December 9, 2015: At a special city council meeting, Mayor Rahm Emanuel apologizes for not dealing with the problems in the Chicago Police Department sooner. More protests erupt in the Loop, with a few hundred demonstrators demanding that the mayor resign.
December 7, 2015: State’s Attorney Anita Alvarez announces that she will not file charges against a Chicago Police Officer George Hernandez, who fatally shot Ronald Johnson in October, 2014. Police dash cam video of the incident is released. Alvarez says the video shows Johnson was armed with a gun.
December 7, 2015: The U.S. Justice Department announces a civil rights investigation into Chicago Police Department practices, including use of force and its handling of misconduct complaints against officers.
December 6, 2015: The head of the Independent Police Review Authority, the panel tasked with investigating police misconduct, resigns. Scott Ando is to be replaced by Sharon Fairley.
December 4, 2015: Late in the day, the city released hundreds of pages of police reports surrounding the fatal shooting of Laquan McDonald, who was shot 16 times by Officer Jason Van Dyke. The accounts of officers at the scene differ greatly from what is seen on the dash cam video. Several officers agreed with Van Dyke that the teen was advancing toward Van Dyke in a threatening manner. The video shows McDonald walking away from the officer.

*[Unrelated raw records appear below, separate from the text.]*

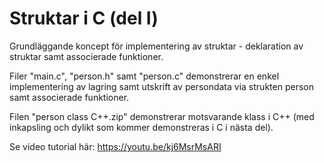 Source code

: # Struktar i C (del I)
Grundläggande koncept för implementering av struktar - deklaration av struktar samt associerade funktioner.

Filer "main.c", "person.h" samt "person.c" demonstrerar en enkel implementering av lagring samt utskrift av persondata via strukten person samt associerade funktioner.

Filen "person class C++.zip" demonstrerar motsvarande klass i C++ (med inkapsling och dylikt som kommer demonstreras i C i nästa del).

Se video tutorial här: https://youtu.be/kj6MsrMsARI
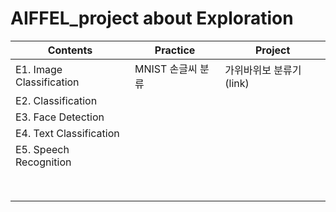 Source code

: # AIFFEL_project about Exploration

|Contents|Practice|Project|
|-----|---|---|
|E1. Image Classification|MNIST 손글씨 분류|가위바위보 분류기(link)|
|E2. Classification|||
|E3. Face Detection|||
|E4. Text Classification|||
|E5. Speech Recognition|||
||||
||||
||||
||||
||||
||||
||||
||||
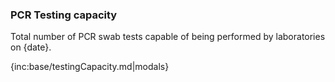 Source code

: ﻿### PCR Testing capacity

Total number of PCR swab tests capable of being performed by laboratories on {date}.

{inc:base/testingCapacity.md|modals} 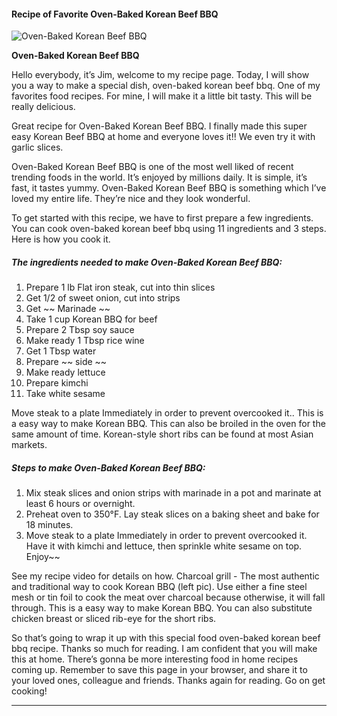             

#### Recipe of Favorite Oven-Baked Korean Beef BBQ

![Oven-Baked Korean Beef BBQ](https://img-global.cpcdn.com/recipes/fb781943540481ea/751x532cq70/oven-baked-korean-beef-bbq-recipe-main-photo.jpg)

**Oven-Baked Korean Beef BBQ**

Hello everybody, it’s Jim, welcome to my recipe page. Today, I will show you a way to make a special dish, oven-baked korean beef bbq. One of my favorites food recipes. For mine, I will make it a little bit tasty. This will be really delicious.

Great recipe for Oven-Baked Korean Beef BBQ. I finally made this super easy Korean Beef BBQ at home and everyone loves it!! We even try it with garlic slices.

Oven-Baked Korean Beef BBQ is one of the most well liked of recent trending foods in the world. It’s enjoyed by millions daily. It is simple, it’s fast, it tastes yummy. Oven-Baked Korean Beef BBQ is something which I’ve loved my entire life. They’re nice and they look wonderful.

To get started with this recipe, we have to first prepare a few ingredients. You can cook oven-baked korean beef bbq using 11 ingredients and 3 steps. Here is how you cook it.

##### The ingredients needed to make Oven-Baked Korean Beef BBQ:

1.  Prepare 1 lb Flat iron steak, cut into thin slices
2.  Get 1/2 of sweet onion, cut into strips
3.  Get ~~ Marinade ~~
4.  Take 1 cup Korean BBQ for beef
5.  Prepare 2 Tbsp soy sauce
6.  Make ready 1 Tbsp rice wine
7.  Get 1 Tbsp water
8.  Prepare ~~ side ~~
9.  Make ready lettuce
10.  Prepare kimchi
11.  Take white sesame

Move steak to a plate Immediately in order to prevent overcooked it.. This is a easy way to make Korean BBQ. This can also be broiled in the oven for the same amount of time. Korean-style short ribs can be found at most Asian markets.

##### Steps to make Oven-Baked Korean Beef BBQ:

1.  Mix steak slices and onion strips with marinade in a pot and marinate at least 6 hours or overnight.
2.  Preheat oven to 350°F. Lay steak slices on a baking sheet and bake for 18 minutes.
3.  Move steak to a plate Immediately in order to prevent overcooked it. Have it with kimchi and lettuce, then sprinkle white sesame on top. Enjoy~~

See my recipe video for details on how. Charcoal grill - The most authentic and traditional way to cook Korean BBQ (left pic). Use either a fine steel mesh or tin foil to cook the meat over charcoal because otherwise, it will fall through. This is a easy way to make Korean BBQ. You can also substitute chicken breast or sliced rib-eye for the short ribs.

So that’s going to wrap it up with this special food oven-baked korean beef bbq recipe. Thanks so much for reading. I am confident that you will make this at home. There’s gonna be more interesting food in home recipes coming up. Remember to save this page in your browser, and share it to your loved ones, colleague and friends. Thanks again for reading. Go on get cooking!

* * * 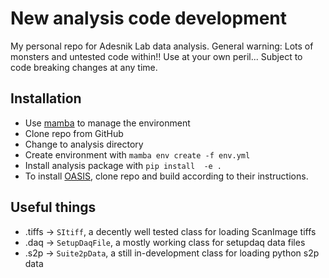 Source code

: # New analysis code development
My personal repo for Adesnik Lab data analysis. General warning: Lots of monsters and untested code within!! Use at your own peril... Subject to code breaking changes at any time.

## Installation
* Use [mamba](https://mamba.readthedocs.io/en/latest/#) to manage the environment
* Clone repo from GitHub
* Change to analysis directory
* Create environment with `mamba env create -f env.yml`
* Install analysis package with `pip install  -e .`
* To install [OASIS](https://github.com/j-friedrich/OASIS), clone repo and build according to their instructions.

## Useful things
* .tiffs -> `SItiff`, a decently well tested class for loading ScanImage tiffs
* .daq   -> `SetupDaqFile`, a mostly working class for setupdaq data files
* .s2p   -> `Suite2pData`, a still in-development class for loading python s2p data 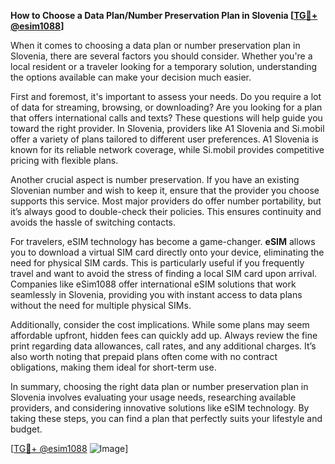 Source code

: **How to Choose a Data Plan/Number Preservation Plan in Slovenia [[TG💪+ @esim1088](https://t.me/s/esim1088)]**

When it comes to choosing a data plan or number preservation plan in Slovenia, there are several factors you should consider. Whether you're a local resident or a traveler looking for a temporary solution, understanding the options available can make your decision much easier.

First and foremost, it's important to assess your needs. Do you require a lot of data for streaming, browsing, or downloading? Are you looking for a plan that offers international calls and texts? These questions will help guide you toward the right provider. In Slovenia, providers like A1 Slovenia and Si.mobil offer a variety of plans tailored to different user preferences. A1 Slovenia is known for its reliable network coverage, while Si.mobil provides competitive pricing with flexible plans.

Another crucial aspect is number preservation. If you have an existing Slovenian number and wish to keep it, ensure that the provider you choose supports this service. Most major providers do offer number portability, but it’s always good to double-check their policies. This ensures continuity and avoids the hassle of switching contacts.

For travelers, eSIM technology has become a game-changer. **eSIM** allows you to download a virtual SIM card directly onto your device, eliminating the need for physical SIM cards. This is particularly useful if you frequently travel and want to avoid the stress of finding a local SIM card upon arrival. Companies like eSim1088 offer international eSIM solutions that work seamlessly in Slovenia, providing you with instant access to data plans without the need for multiple physical SIMs.

Additionally, consider the cost implications. While some plans may seem affordable upfront, hidden fees can quickly add up. Always review the fine print regarding data allowances, call rates, and any additional charges. It’s also worth noting that prepaid plans often come with no contract obligations, making them ideal for short-term use.

In summary, choosing the right data plan or number preservation plan in Slovenia involves evaluating your usage needs, researching available providers, and considering innovative solutions like eSIM technology. By taking these steps, you can find a plan that perfectly suits your lifestyle and budget.

[[TG💪+ @esim1088](https://t.me/s/esim1088) ![Image](https://i.postimg.cc/Y0z9fWf4/image.png)] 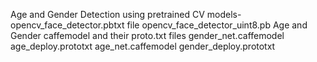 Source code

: Age and Gender Detection using pretrained CV models-
opencv_face_detector.pbtxt file
opencv_face_detector_uint8.pb
Age and Gender caffemodel and their proto.txt files
gender_net.caffemodel
age_deploy.prototxt
age_net.caffemodel
gender_deploy.prototxt

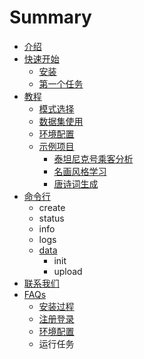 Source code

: # Summary

* [介绍](README.md)
* [快速开始](chapter1/an-zhuang.md)
  * [安装](chapter1/an-zhuang.md)
  * [第一个任务](chapter1/di-yi-ge-ren-wu.md)
* [教程](jiao-cheng/mo-shi-jie-shao.md)
  * [模式选择](jiao-cheng/mo-shi-jie-shao.md)
  * [数据集使用](jiao-cheng/shu-ju-ji.md)
  * [环境配置](jiao-cheng/huan-jing-pei-zhi.md)
  * [示例项目](jiao-cheng/shi-li-xiang-mu/tai-tan-ni-ke-hao-cheng-ke-fen-xi.md)
    * [泰坦尼克号乘客分析](jiao-cheng/shi-li-xiang-mu/tai-tan-ni-ke-hao-cheng-ke-fen-xi.md)
    * [名画风格学习](jiao-cheng/shi-li-xiang-mu/style-transfercli.md)
    * [唐诗词生成](jiao-cheng/shi-li-xiang-mu/tang-shi-ci-sheng-cheng.md)
* [命令行](ming-ling-xing.md)
  * create
  * status
  * info
  * logs
  * [data](ming-ling-xing/data.md)
    * init
    * upload
* [联系我们](lian-xi-wo-men.md)
* [FAQs](faq.md)
  * [安装过程](faq/an-zhuang-guo-cheng.md)
  * [注册登录](faq/zhu-ce-deng-lu.md)
  * [环境配置](faq/huan-jing-pei-zhi.md)
  * 运行任务

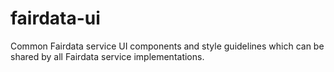 # fairdata-ui
Common Fairdata service UI components and style guidelines which can be shared by all Fairdata service implementations.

December 3, 2015: Cook County State’s Attorney Anita Alvarez defends her actions, explaining why it took 13 months to charge Officer James Van Dyke and denying there was an attempt to cover up the circumstances surrounding the shooting.
December 3, 2015: Police video of the fatal shooting of Ronald Johnson to be released, city announces.
December 2, 2015: Mayor Emanuel fires Chicago Police Supt. Garry McCarthy, saying the department needs new leadership. Protesters celebrate his ouster and demand Mayor Emanuel and State’s Attorney Anita Alvarez resign.
December 1, 2015: Mayor Rahm Emanuel forms a “police accountability” task force, a week after the city released a video showing Officer Jason Van Dyke fatally shooting Laquan McDonald.
November 30, 2015: Officer James Van Dyke, charged with first-degree murder for shooting Laquan McDonald, is released from jail after posting $150,000 bond.
November 30, 2015: Police Supt. Garry McCarthy said his hands were tied in the case. “I couldn’t fire [Jason Van Dyke]. I couldn’t put him in a ‘no pay’ status. I couldn’t discipline him. That’s the law.”
November 27, 2015: Activists march on Michigan Avenue, shutting down stores on Black Friday, to protest the death Laquan McDonald, who was a ward of the state and attended Sullivan House High School.
November 24, 2015: A video, from a Chicago police car dash cam, is released, showing Laquan McDonald being shot 16 times. The video shows that the first shot sent McDonald on the ground as he was walking away from officers. The video prompts several days of protests in the city.
November 24, 2015: Chicago Police Officer Jason Van Dyke is charged with first-degree murder for shooting Laquan McDonald.
November 19, 2015: A Cook County Judge orders the city to release the video showing Laquan McDonald being shot by Officer Jason Van Dyke. Judge sets a deadline of Nov. 25.
August 5, 2015: Journalist Brandon Smith sues city to force the release of dash cam video, showing the shooting of Laquan McDonald.
April 15, 2015: City Council approves $5 million settlement with Laquan McDonald’s family. The agreement requires that the video remain sealed until investigations are complete.
April 13, 2015: The U.S. Attorney’s Office confirms they are investigating the death of Laquan Johnson.
April 7, 2015: Mayor Emanuel wins second term, defeating Jesus Garcia 55.5 percent to 44.5 percent.
February 27, 2015: Lawyers for Laquan McDonald’s family approach the city, seeking a settlement in the case before filing a lawsuit.
February 24, 2015: Mayor Emanuel forced into April run-off election against Jesus Garcia.
October 20, 2014: Laquan McDonald is fatally shot by Officer Jason Van Dyke. McDonald was walking down the street holding a small folding knife while being pursued by police. The police union spokesman, Pat Camden, said at the time: “The officers are responding to somebody with a knife in a crazed condition, who stabs out tires on a vehicle and tires on a squad car. You obviously aren’t going to sit down and have a cup of coffee with them. He is a very serious threat to the officers, and he leaves them no choice at that point but to defend themselves.”
October 12, 2014: Ronald Johnson is fatally shot in the back by Chicago Police Officer George Hernandez, who is named in a federal lawsuit filed on behalf of the Johnson family. Officers were responding to calls of a shooting. Attorneys say Johnson was not armed. The state’s attorney on Dec. 7, 2015 said Johnson did have a weapon as he fled police.